A game designer named Celia Pearce has a different story that actually impacted on her friend's life that helped her . . . "For instance, I have a very close friend . . . She's kind of shy and extremely conscious of pleasing other people. When she came into the game, she took the character of a necromancer." In the game, a necromancer is the master of the dead." She begun to become much bolder,  stronger, and more assertive as a result of playing this character," Pearce adds. "And she was able to carry that over into her real-life interactions." (Levine, 137).

In some ways, it helps people improve on their daily lives. Personally, I play an online game that really helps me out with my issues at home and school. I made online friends (mostly male) that I can really trust even though we are complete strangers. I never give out my personal information. My online name that I use is Kyra Greenleaf. Race: Elf/ Demon. Age: unknown. Eye color: Icy cold blue that changes into blood red when I get mad or upset. Hair color for Hair color for Elf: Caramel brown with side braids and back is fishtail. Clothing for Demon: Black long sleeve shirt, slacks, sneakers. Clothing for Elf: Day- Forest green tunic, brown vest with brown pants, brown knee high boots. Night- Forest green tunic, brown vest with brown pants and forest green cloak. Occupation for both: Assassin. Weapons for Demon: Hand to hand and pistols. Weapons for Elf: Hidden twin Elvish daggers that are placed on my back underneath my clothing, bow and quiver, and hand to hand. Online, I am a fighter. I can do whatever I want.

When people go online and play these online games, it makes me feel free which I never get if I was at home or at school. Another place that I really feel freedom is with my best guy friend, Michael. He is the only one that really understands me and my problems.

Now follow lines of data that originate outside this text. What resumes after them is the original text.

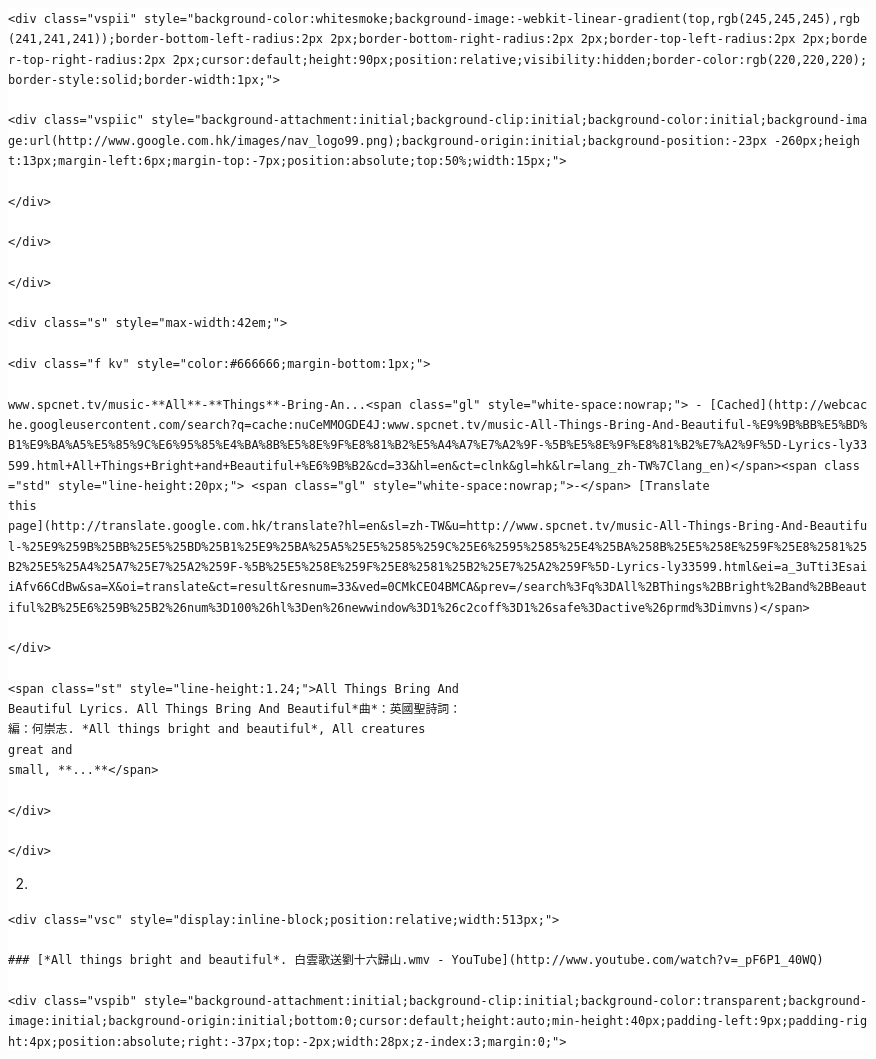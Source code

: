     <div class="vspii" style="background-color:whitesmoke;background-image:-webkit-linear-gradient(top,rgb(245,245,245),rgb(241,241,241));border-bottom-left-radius:2px 2px;border-bottom-right-radius:2px 2px;border-top-left-radius:2px 2px;border-top-right-radius:2px 2px;cursor:default;height:90px;position:relative;visibility:hidden;border-color:rgb(220,220,220);border-style:solid;border-width:1px;">
    
    <div class="vspiic" style="background-attachment:initial;background-clip:initial;background-color:initial;background-image:url(http://www.google.com.hk/images/nav_logo99.png);background-origin:initial;background-position:-23px -260px;height:13px;margin-left:6px;margin-top:-7px;position:absolute;top:50%;width:15px;">
    
    </div>
    
    </div>
    
    </div>
    
    <div class="s" style="max-width:42em;">
    
    <div class="f kv" style="color:#666666;margin-bottom:1px;">
    
    www.spcnet.tv/music-**All**-**Things**-Bring-An...<span class="gl" style="white-space:nowrap;"> - [Cached](http://webcache.googleusercontent.com/search?q=cache:nuCeMMOGDE4J:www.spcnet.tv/music-All-Things-Bring-And-Beautiful-%E9%9B%BB%E5%BD%B1%E9%BA%A5%E5%85%9C%E6%95%85%E4%BA%8B%E5%8E%9F%E8%81%B2%E5%A4%A7%E7%A2%9F-%5B%E5%8E%9F%E8%81%B2%E7%A2%9F%5D-Lyrics-ly33599.html+All+Things+Bright+and+Beautiful+%E6%9B%B2&cd=33&hl=en&ct=clnk&gl=hk&lr=lang_zh-TW%7Clang_en)</span><span class="std" style="line-height:20px;"> <span class="gl" style="white-space:nowrap;">-</span> [Translate
    this
    page](http://translate.google.com.hk/translate?hl=en&sl=zh-TW&u=http://www.spcnet.tv/music-All-Things-Bring-And-Beautiful-%25E9%259B%25BB%25E5%25BD%25B1%25E9%25BA%25A5%25E5%2585%259C%25E6%2595%2585%25E4%25BA%258B%25E5%258E%259F%25E8%2581%25B2%25E5%25A4%25A7%25E7%25A2%259F-%5B%25E5%258E%259F%25E8%2581%25B2%25E7%25A2%259F%5D-Lyrics-ly33599.html&ei=a_3uTti3EsaiiAfv66CdBw&sa=X&oi=translate&ct=result&resnum=33&ved=0CMkCEO4BMCA&prev=/search%3Fq%3DAll%2BThings%2BBright%2Band%2BBeautiful%2B%25E6%259B%25B2%26num%3D100%26hl%3Den%26newwindow%3D1%26c2coff%3D1%26safe%3Dactive%26prmd%3Dimvns)</span>
    
    </div>
    
    <span class="st" style="line-height:1.24;">All Things Bring And
    Beautiful Lyrics. All Things Bring And Beautiful*曲*：英國聖詩詞：
    編：何崇志. *All things bright and beautiful*, All creatures
    great and
    small, **...**</span>
    
    </div>
    
    </div>

2.  
    
    <div class="vsc" style="display:inline-block;position:relative;width:513px;">
    
    ### [*All things bright and beautiful*. 白雲歌送劉十六歸山.wmv - YouTube](http://www.youtube.com/watch?v=_pF6P1_40WQ)
    
    <div class="vspib" style="background-attachment:initial;background-clip:initial;background-color:transparent;background-image:initial;background-origin:initial;bottom:0;cursor:default;height:auto;min-height:40px;padding-left:9px;padding-right:4px;position:absolute;right:-37px;top:-2px;width:28px;z-index:3;margin:0;">
    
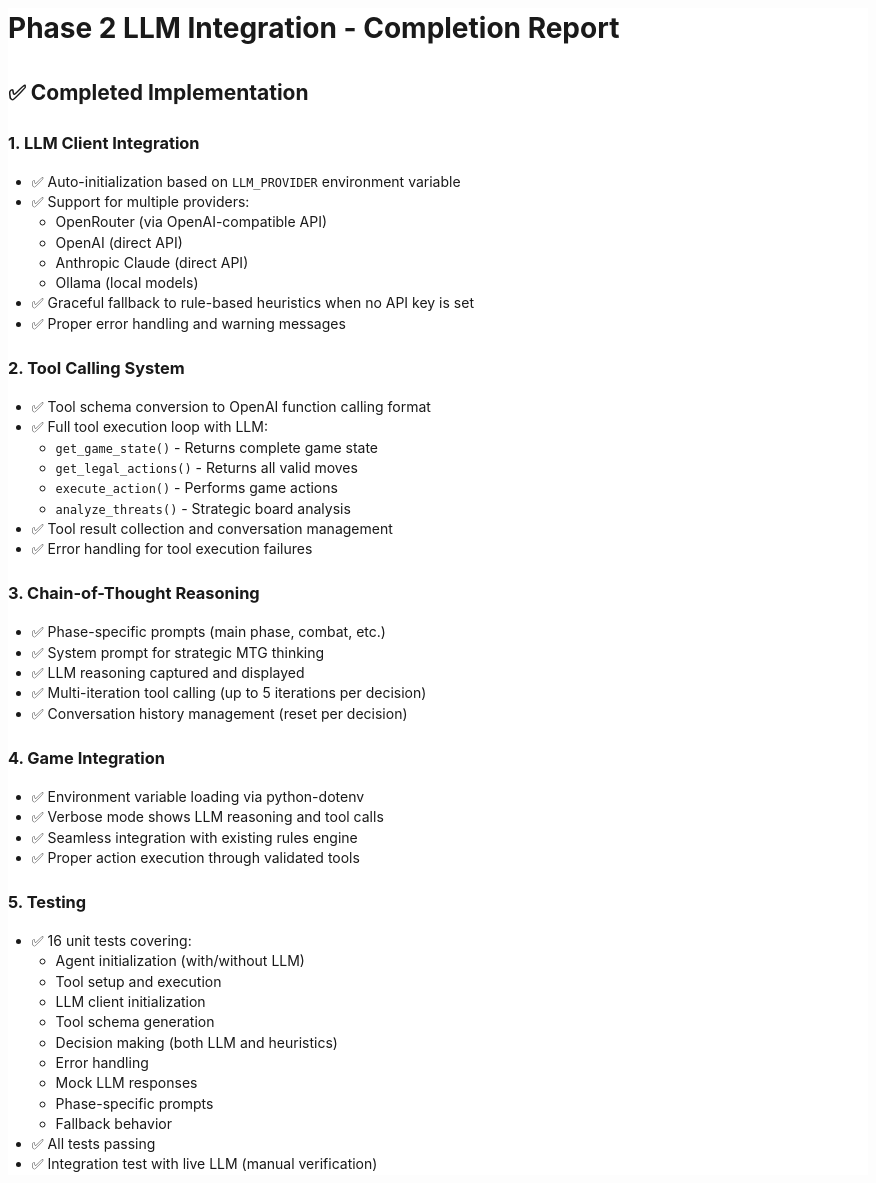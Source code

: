 # Phase 2 LLM Integration - Completion Report

## ✅ Completed Implementation

### 1. LLM Client Integration
- ✅ Auto-initialization based on `LLM_PROVIDER` environment variable
- ✅ Support for multiple providers:
  - OpenRouter (via OpenAI-compatible API)
  - OpenAI (direct API)
  - Anthropic Claude (direct API)
  - Ollama (local models)
- ✅ Graceful fallback to rule-based heuristics when no API key is set
- ✅ Proper error handling and warning messages

### 2. Tool Calling System
- ✅ Tool schema conversion to OpenAI function calling format
- ✅ Full tool execution loop with LLM:
  - `get_game_state()` - Returns complete game state
  - `get_legal_actions()` - Returns all valid moves
  - `execute_action()` - Performs game actions
  - `analyze_threats()` - Strategic board analysis
- ✅ Tool result collection and conversation management
- ✅ Error handling for tool execution failures

### 3. Chain-of-Thought Reasoning
- ✅ Phase-specific prompts (main phase, combat, etc.)
- ✅ System prompt for strategic MTG thinking
- ✅ LLM reasoning captured and displayed
- ✅ Multi-iteration tool calling (up to 5 iterations per decision)
- ✅ Conversation history management (reset per decision)

### 4. Game Integration
- ✅ Environment variable loading via python-dotenv
- ✅ Verbose mode shows LLM reasoning and tool calls
- ✅ Seamless integration with existing rules engine
- ✅ Proper action execution through validated tools

### 5. Testing
- ✅ 16 unit tests covering:
  - Agent initialization (with/without LLM)
  - Tool setup and execution
  - LLM client initialization
  - Tool schema generation
  - Decision making (both LLM and heuristics)
  - Error handling
  - Mock LLM responses
  - Phase-specific prompts
  - Fallback behavior
- ✅ All tests passing
- ✅ Integration test with live LLM (manual verification)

All of my life, I never had what people called "Real friends". I made friends then a year later, we grow apart. It's been like this since I can remember. Right now my "friends" that I hang out with, they're really rude, I can't handle people who are like that. My mother taught me the way that I should speak, be kind, respectful to her, others, and myself, never curse . . . Another place that I USED to have freedom was band.

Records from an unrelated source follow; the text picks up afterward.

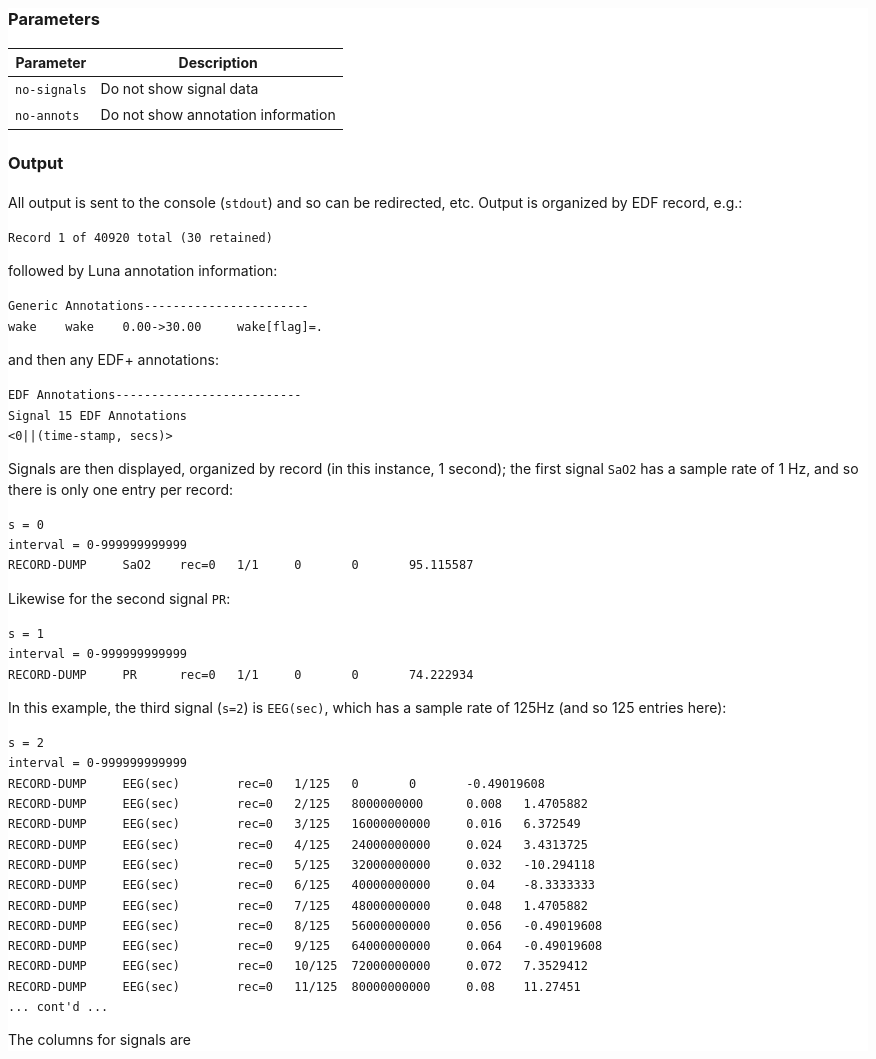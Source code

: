 <h3>Parameters</h3>

| Parameter | Description |
| --- | --- |
| `no-signals` | Do not show signal data |
| `no-annots` | Do not show annotation information |

<h3>Output</h3>

All output is sent to the console (`stdout`) and so can be redirected,
etc.  Output is organized by EDF record, e.g.:

```
Record 1 of 40920 total (30 retained)
```
followed by Luna annotation information:
```
Generic Annotations-----------------------
wake    wake    0.00->30.00     wake[flag]=.
```
and then any EDF+ annotations:
```
EDF Annotations--------------------------
Signal 15 EDF Annotations
<0||(time-stamp, secs)>
```
Signals are then displayed, organized by record (in this instance, 1 second); the
first signal `SaO2` has a sample rate of 1 Hz, and so there is only one entry per record:
```
s = 0
interval = 0-999999999999
RECORD-DUMP     SaO2    rec=0   1/1     0       0       95.115587
```
Likewise for the second signal `PR`:
```
s = 1
interval = 0-999999999999
RECORD-DUMP     PR      rec=0   1/1     0       0       74.222934
```
In this example, the third signal (`s=2`) is `EEG(sec)`, which has a sample rate of 125Hz (and so 125 entries here):
```
s = 2
interval = 0-999999999999
RECORD-DUMP     EEG(sec)        rec=0   1/125   0       0       -0.49019608
RECORD-DUMP     EEG(sec)        rec=0   2/125   8000000000      0.008   1.4705882
RECORD-DUMP     EEG(sec)        rec=0   3/125   16000000000     0.016   6.372549
RECORD-DUMP     EEG(sec)        rec=0   4/125   24000000000     0.024   3.4313725
RECORD-DUMP     EEG(sec)        rec=0   5/125   32000000000     0.032   -10.294118
RECORD-DUMP     EEG(sec)        rec=0   6/125   40000000000     0.04    -8.3333333
RECORD-DUMP     EEG(sec)        rec=0   7/125   48000000000     0.048   1.4705882
RECORD-DUMP     EEG(sec)        rec=0   8/125   56000000000     0.056   -0.49019608
RECORD-DUMP     EEG(sec)        rec=0   9/125   64000000000     0.064   -0.49019608
RECORD-DUMP     EEG(sec)        rec=0   10/125  72000000000     0.072   7.3529412
RECORD-DUMP     EEG(sec)        rec=0   11/125  80000000000     0.08    11.27451
... cont'd ...
```
The columns for signals are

Within the last five years that I was in band, my last year of band was the most fun for me. It was really fun, it felt like family; everyone understood me and I was going through . . . then again, they were more advanced than me so I had to keep up with them on everything . . . learning drill, music, going to football games and competitions . . . it felt like home. I made some great memories that year with every single band member . . . two seniors that fought with each other 24/7 arguing but then made friends again within 10 minutes. My captain brought out "the pen" and all the seniors and the band teacher laughed while I was in COMPLETE denial, I thanked him later for that. At my first competition, a person from drum line and I were sleeping underneath the bleachers for a nap and my captain put his jacket over me since I had NO idea that I was supposed to bring one to these things . . . he let me keep it for the night.

The four years before that, it was also fun but it didn't feel right, people were being rude including many other things. This year when my band teacher left in 11th grade, I was mainly sad but I knew what was going on with her so everything worked out in the end- kind of. There is a new band teacher that really gives me and the other band members problems. The band teacher really doesn't say anything about games until the day before or the day of, criticize all women that is there, favor the men. It's based on "survival of the fittest" is the way I think about it but this person only saying good comments of the men and saying rude things about women, it’s not right. This is like getting the right to vote for women. We fought over 72 years to get the right to vote. Still in countries still don't have the right to vote today.    

            I was happy . . . the only place that I was happy besides being with my mother.

There are many places that I didn't feel free until now . . .  not being in band, doing what I was originally going to do, art.

 The Internet is in my opinion one of the best ways to relieve pain, just mainly to just be yourself.